Unlike exosomes, MVs are cellular fragments formed through outward budding of the cellular plasma membrane and are released via exocytosis. These are 100–1000 nm in size and are made up of a pool of bioactive constituents. MVs were first described by Wolf in 1960, as vesicles derived from platelets [42,43]. Critically, they differ from exosomes in that they do not utilize the endosomal pathway by hijacking membrane constituents and cytoplasmic content for their formation and release [44]. EVs could be referred to as “exosomes” after the formation of vesicles (vesiculation) in the cytoplasm, but they are called MVs or microparticles (MPs) when vesiculation occurs as a result of lipid exchange between the inside and outside of the cell membrane [42]. Notably, MPs that are generated from the same cell may contain different lipid and protein content. This could lead to the repetition of such content intracellularly, thereby modulating cellular physiological homeostasis, and this can be detrimental when too many molecules are introduced.
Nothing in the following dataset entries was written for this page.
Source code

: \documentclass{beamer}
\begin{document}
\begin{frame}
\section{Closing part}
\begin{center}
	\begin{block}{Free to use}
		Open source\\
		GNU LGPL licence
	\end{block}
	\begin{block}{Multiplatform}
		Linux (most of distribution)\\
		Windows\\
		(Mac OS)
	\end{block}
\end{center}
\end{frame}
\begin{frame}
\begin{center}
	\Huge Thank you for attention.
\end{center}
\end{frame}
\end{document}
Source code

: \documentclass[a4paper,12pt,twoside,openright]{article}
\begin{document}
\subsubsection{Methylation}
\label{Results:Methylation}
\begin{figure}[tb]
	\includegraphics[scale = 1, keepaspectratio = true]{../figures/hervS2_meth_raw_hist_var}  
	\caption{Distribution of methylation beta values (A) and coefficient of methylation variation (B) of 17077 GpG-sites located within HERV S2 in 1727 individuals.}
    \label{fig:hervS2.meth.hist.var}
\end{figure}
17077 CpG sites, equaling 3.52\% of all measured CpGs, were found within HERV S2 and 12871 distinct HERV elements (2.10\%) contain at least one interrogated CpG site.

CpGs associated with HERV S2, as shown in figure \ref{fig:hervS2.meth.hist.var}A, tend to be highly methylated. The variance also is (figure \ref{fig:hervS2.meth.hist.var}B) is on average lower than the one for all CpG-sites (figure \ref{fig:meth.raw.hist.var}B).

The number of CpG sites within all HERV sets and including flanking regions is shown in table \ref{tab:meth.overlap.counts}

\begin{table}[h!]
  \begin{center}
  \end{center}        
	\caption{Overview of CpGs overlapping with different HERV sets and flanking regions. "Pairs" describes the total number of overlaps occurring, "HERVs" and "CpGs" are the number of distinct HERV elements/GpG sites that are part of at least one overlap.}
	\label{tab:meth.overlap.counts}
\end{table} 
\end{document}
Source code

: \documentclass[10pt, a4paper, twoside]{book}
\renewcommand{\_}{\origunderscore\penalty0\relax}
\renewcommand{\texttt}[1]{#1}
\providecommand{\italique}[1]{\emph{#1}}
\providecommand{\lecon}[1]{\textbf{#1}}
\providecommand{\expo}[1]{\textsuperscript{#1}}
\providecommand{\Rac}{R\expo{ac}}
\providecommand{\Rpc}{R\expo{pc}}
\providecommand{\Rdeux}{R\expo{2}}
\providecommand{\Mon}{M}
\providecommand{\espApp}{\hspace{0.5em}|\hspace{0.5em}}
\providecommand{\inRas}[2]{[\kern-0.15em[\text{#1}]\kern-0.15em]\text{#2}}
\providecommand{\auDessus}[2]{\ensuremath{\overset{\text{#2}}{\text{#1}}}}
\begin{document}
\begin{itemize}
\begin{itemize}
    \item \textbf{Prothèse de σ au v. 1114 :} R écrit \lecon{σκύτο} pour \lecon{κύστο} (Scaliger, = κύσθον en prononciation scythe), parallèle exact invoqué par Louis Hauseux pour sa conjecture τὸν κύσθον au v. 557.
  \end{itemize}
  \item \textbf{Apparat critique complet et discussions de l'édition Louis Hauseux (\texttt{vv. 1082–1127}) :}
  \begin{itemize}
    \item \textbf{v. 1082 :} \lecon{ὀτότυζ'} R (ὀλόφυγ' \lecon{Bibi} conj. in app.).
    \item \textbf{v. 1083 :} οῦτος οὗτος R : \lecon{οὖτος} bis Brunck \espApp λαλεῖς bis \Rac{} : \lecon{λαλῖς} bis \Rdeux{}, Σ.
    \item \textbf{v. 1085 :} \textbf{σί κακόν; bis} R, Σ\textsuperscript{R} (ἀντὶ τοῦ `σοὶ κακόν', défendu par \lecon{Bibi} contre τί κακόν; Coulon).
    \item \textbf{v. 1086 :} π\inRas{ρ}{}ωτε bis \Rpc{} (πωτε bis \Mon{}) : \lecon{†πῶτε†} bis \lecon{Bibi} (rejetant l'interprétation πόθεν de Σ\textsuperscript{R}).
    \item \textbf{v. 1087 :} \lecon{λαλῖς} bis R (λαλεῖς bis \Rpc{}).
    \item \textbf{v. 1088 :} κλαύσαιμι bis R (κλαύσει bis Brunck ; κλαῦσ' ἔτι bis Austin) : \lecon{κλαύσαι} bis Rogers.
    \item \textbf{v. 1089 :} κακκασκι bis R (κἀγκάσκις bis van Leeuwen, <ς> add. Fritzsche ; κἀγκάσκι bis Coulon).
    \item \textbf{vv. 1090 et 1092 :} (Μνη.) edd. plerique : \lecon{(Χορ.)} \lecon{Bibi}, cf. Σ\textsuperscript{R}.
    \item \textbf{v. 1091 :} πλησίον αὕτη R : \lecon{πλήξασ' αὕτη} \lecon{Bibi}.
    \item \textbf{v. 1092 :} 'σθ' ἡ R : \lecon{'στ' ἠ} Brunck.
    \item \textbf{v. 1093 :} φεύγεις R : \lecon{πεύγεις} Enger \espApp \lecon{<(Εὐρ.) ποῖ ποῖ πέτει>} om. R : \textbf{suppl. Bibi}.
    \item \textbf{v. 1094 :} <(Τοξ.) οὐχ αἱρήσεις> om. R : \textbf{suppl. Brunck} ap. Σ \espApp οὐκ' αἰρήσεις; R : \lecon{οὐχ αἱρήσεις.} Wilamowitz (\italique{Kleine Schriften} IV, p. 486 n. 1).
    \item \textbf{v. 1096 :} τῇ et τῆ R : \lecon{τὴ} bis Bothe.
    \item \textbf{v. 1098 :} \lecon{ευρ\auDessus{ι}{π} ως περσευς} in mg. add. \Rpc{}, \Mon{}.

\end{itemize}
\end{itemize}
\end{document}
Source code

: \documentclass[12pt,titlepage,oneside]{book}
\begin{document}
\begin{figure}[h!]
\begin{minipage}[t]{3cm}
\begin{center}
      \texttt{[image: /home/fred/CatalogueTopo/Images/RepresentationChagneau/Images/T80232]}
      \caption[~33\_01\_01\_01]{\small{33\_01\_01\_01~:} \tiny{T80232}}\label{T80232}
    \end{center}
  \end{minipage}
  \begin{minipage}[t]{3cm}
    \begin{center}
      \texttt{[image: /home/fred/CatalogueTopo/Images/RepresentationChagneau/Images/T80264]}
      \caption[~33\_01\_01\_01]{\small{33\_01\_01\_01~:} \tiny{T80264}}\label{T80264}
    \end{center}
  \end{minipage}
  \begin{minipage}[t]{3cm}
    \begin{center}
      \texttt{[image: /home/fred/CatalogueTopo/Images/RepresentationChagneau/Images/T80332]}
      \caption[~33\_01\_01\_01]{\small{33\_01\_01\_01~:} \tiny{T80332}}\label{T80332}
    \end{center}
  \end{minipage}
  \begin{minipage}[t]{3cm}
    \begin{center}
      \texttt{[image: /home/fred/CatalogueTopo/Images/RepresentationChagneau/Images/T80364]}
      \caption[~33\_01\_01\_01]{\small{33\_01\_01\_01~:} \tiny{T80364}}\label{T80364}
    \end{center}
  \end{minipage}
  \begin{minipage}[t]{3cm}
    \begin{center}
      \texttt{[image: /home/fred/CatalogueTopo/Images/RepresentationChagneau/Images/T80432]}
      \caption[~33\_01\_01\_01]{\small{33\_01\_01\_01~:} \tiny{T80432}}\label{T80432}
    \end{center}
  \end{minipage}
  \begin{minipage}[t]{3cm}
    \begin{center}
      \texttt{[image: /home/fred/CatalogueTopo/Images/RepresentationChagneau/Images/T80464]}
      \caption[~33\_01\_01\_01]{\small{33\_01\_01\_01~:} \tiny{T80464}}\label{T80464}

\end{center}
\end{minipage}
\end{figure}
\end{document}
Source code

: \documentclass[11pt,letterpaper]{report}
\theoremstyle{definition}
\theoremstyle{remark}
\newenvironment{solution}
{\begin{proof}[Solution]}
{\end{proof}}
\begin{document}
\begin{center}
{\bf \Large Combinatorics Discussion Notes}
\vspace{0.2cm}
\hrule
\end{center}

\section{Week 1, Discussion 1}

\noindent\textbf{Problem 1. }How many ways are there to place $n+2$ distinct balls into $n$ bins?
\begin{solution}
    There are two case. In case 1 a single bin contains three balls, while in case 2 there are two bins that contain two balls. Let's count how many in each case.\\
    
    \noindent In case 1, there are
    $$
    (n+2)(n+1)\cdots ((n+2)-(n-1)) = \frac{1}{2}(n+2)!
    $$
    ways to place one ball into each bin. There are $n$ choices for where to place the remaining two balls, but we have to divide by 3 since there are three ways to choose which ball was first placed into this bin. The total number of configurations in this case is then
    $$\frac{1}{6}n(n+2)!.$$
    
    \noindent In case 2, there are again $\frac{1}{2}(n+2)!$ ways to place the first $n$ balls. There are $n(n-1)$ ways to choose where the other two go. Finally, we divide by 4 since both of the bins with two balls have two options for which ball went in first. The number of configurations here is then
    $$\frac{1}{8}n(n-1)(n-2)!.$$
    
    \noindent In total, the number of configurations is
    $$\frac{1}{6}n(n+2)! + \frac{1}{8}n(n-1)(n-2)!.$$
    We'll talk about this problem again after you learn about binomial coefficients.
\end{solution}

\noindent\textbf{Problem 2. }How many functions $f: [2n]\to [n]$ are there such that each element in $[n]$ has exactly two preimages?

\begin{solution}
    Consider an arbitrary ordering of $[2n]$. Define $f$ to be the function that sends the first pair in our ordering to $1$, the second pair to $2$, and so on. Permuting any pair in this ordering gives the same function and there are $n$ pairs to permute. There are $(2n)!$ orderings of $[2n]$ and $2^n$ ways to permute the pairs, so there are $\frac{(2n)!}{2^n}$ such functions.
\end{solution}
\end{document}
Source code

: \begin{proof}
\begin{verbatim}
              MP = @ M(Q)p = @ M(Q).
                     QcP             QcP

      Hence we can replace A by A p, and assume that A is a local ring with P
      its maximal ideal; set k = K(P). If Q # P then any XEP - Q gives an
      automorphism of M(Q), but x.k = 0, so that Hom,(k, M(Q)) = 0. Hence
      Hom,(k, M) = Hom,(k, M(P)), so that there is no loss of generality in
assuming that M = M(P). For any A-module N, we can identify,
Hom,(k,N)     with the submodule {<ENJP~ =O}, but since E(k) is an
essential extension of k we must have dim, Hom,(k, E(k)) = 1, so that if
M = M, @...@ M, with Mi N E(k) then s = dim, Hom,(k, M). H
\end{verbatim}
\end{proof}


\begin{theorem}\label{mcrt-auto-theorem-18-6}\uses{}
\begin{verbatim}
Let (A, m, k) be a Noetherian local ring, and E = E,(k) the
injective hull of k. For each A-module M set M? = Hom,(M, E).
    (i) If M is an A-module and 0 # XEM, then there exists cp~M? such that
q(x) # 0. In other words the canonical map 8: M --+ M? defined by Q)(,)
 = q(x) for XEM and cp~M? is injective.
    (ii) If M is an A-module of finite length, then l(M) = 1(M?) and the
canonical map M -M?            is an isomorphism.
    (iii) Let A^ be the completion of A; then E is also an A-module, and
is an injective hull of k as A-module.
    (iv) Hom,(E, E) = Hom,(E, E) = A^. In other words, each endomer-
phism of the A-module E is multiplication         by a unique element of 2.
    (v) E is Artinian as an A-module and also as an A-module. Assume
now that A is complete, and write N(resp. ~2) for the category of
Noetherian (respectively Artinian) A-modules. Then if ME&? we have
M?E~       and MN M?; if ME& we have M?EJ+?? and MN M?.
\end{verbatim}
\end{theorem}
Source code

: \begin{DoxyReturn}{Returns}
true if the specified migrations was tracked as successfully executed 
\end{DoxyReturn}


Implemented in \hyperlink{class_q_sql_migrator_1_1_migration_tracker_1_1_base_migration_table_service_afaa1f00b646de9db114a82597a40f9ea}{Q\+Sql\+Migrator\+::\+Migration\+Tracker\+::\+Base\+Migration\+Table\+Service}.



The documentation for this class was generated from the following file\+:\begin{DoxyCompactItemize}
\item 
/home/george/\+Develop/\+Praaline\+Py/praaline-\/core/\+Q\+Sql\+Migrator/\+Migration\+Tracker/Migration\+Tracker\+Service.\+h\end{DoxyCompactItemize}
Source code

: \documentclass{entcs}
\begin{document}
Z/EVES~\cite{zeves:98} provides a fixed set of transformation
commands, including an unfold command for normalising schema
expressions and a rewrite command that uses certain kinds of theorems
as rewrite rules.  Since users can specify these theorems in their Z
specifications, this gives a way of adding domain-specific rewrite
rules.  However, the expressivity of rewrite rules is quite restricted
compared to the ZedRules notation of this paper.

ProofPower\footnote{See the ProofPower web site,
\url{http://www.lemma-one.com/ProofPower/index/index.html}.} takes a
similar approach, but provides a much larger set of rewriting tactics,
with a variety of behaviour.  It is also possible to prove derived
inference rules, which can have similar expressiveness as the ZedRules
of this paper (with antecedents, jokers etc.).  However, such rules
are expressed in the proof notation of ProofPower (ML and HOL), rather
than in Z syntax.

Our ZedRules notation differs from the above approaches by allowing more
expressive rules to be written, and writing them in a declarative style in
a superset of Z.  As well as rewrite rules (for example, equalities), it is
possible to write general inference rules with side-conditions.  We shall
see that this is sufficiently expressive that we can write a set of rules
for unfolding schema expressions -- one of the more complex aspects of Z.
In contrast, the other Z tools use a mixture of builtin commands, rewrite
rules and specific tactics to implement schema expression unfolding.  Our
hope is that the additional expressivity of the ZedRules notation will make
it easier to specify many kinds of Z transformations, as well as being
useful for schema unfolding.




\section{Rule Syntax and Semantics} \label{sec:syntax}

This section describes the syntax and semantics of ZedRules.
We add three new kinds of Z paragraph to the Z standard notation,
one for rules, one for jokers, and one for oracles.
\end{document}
MV biogenesis requires an influx of calcium and cortical cytoskeleton, which enables the release of intracellular membrane-bound vesicles [45]. Viral-induced MVs are usually released from cells 24–30 h post-infection, and they may harbor viral content from infected cells either within or on their surfaces following outward blebbing [24]. Importantly, APCs, such as DCs, which act as cellular biosensors, can detect molecular signals necessary for immunity by acquiring MV enclosed-circulating antigens via pinocytosis, endocytosis, or phagocytosis [46,47,48,49].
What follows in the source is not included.